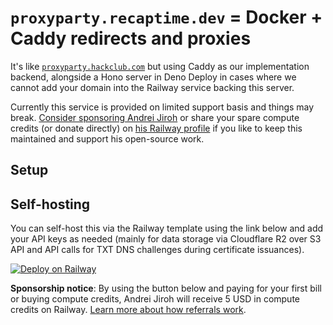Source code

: # `proxyparty.recaptime.dev` = Docker + Caddy redirects and proxies

It's like [`proxyparty.hackclub.com`](https://github.com/hackclub/proxyparty) but using Caddy as our implementation backend, alongside a Hono server in Deno Deploy in cases where we cannot
add your domain into the Railway service backing this server.

Currently this service is provided on limited support basis and things may
break. [Consider sponsoring Andrei Jiroh](https://github.com/sponsors/ajhalili2006) or share your spare compute credits (or donate directly) on
[his Railway profile](https://railway.app/u/ajhalili2006) if you like to
keep this maintained and support his open-source work.

## Setup


## Self-hosting

You can self-host this via the Railway template using the link below and add
your API keys as needed (mainly for data storage via Cloudflare R2 over S3 API
and API calls for TXT DNS challenges during certificate issuances).

[![Deploy on Railway](https://railway.app/button.svg)](https://railway.app/template/PqHfEF?referralCode=ajhalili2006)

**Sponsorship notice**: By using the button below and paying for your first
bill or buying compute credits, Andrei Jiroh will receive 5 USD in compute
credits on Railway. [Learn more about how referrals work](https://docs.railway.app/reference/accounts#referrals).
__________
** Your task **
Return the full listing above verbatim, please, but without its images.

** Task response **
Source code

: # `proxyparty.recaptime.dev` = Docker + Caddy redirects and proxies

It's like [`proxyparty.hackclub.com`](https://github.com/hackclub/proxyparty) but using Caddy as our implementation backend, alongside a Hono server in Deno Deploy in cases where we cannot
add your domain into the Railway service backing this server.

Currently this service is provided on limited support basis and things may
break. [Consider sponsoring Andrei Jiroh](https://github.com/sponsors/ajhalili2006) or share your spare compute credits (or donate directly) on
[his Railway profile](https://railway.app/u/ajhalili2006) if you like to
keep this maintained and support his open-source work.

## Setup


## Self-hosting

You can self-host this via the Railway template using the link below and add
your API keys as needed (mainly for data storage via Cloudflare R2 over S3 API
and API calls for TXT DNS challenges during certificate issuances).

[![Deploy on Railway](https://railway.app/button.svg)](https://railway.app/template/PqHfEF?referralCode=ajhalili2006)

**Sponsorship notice**: By using the button below and paying for your first
bill or buying compute credits, Andrei Jiroh will receive 5 USD in compute
credits on Railway. [Learn more about how referrals work](https://docs.railway.app/reference/accounts#referrals).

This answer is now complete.